### WHAT IS NEEDED:
Below are the records. Gather each line that holds "with".

### INPUT DATA:
——

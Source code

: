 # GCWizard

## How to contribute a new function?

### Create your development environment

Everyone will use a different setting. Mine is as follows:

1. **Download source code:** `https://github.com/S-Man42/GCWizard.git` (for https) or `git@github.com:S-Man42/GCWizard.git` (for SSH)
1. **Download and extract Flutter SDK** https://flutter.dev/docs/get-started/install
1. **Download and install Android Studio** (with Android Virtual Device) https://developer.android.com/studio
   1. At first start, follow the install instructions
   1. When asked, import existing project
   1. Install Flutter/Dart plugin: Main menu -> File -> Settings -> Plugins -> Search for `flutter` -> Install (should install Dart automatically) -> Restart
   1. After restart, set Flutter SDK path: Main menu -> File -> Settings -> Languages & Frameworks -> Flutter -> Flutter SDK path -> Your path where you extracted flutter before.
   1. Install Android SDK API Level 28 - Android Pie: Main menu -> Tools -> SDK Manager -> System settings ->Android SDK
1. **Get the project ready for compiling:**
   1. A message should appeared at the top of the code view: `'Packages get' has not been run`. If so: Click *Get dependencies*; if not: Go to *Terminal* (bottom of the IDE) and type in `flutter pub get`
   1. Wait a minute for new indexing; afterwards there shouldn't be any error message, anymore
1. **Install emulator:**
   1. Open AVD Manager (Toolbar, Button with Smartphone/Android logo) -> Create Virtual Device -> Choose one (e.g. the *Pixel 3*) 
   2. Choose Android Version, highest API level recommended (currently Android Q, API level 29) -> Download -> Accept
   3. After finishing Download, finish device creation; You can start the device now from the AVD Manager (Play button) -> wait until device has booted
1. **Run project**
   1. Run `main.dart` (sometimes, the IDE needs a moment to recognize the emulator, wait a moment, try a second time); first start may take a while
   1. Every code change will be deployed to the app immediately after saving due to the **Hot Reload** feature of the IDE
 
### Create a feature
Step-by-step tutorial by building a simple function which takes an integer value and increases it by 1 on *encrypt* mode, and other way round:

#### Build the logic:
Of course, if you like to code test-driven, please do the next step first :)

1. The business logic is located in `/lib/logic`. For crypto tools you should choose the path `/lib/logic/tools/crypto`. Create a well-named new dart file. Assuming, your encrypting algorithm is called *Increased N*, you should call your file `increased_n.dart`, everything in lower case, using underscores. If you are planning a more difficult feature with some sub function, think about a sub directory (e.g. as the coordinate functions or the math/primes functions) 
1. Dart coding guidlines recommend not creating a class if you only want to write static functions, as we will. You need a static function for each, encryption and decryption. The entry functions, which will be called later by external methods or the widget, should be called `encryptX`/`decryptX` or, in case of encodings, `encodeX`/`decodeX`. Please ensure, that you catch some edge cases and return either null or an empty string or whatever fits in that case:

——

### ANSWER BOX:
1. **Download and install Android Studio** (with Android Virtual Device) https://developer.android.com/studio
   1. Open AVD Manager (Toolbar, Button with Smartphone/Android logo) -> Create Virtual Device -> Choose one (e.g. the *Pixel 3*) 
1. The business logic is located in `/lib/logic`. For crypto tools you should choose the path `/lib/logic/tools/crypto`. Create a well-named new dart file. Assuming, your encrypting algorithm is called *Increased N*, you should call your file `increased_n.dart`, everything in lower case, using underscores. If you are planning a more difficult feature with some sub function, think about a sub directory (e.g. as the coordinate functions or the math/primes functions) 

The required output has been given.